§ YOUR OBJECTIVE
Return the entries below precisely, omitting nothing.

§ DATASET RECORDS
--

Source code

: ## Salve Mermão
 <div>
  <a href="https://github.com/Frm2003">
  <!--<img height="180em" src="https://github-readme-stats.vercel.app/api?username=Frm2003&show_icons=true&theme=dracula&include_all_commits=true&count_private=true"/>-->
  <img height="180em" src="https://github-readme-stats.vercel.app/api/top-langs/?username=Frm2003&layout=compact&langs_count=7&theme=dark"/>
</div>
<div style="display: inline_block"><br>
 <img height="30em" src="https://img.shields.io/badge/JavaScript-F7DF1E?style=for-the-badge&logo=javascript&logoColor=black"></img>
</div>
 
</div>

--

§ OUTPUT
Source code

: ## Salve Mermão
 <div>
  <a href="https://github.com/Frm2003">
  <!--<img height="180em" src="https://github-readme-stats.vercel.app/api?username=Frm2003&show_icons=true&theme=dracula&include_all_commits=true&count_private=true"/>-->
  <img height="180em" src="https://github-readme-stats.vercel.app/api/top-langs/?username=Frm2003&layout=compact&langs_count=7&theme=dark"/>
</div>
<div style="display: inline_block"><br>
 <img height="30em" src="https://img.shields.io/badge/JavaScript-F7DF1E?style=for-the-badge&logo=javascript&logoColor=black"></img>
</div>
 
</div>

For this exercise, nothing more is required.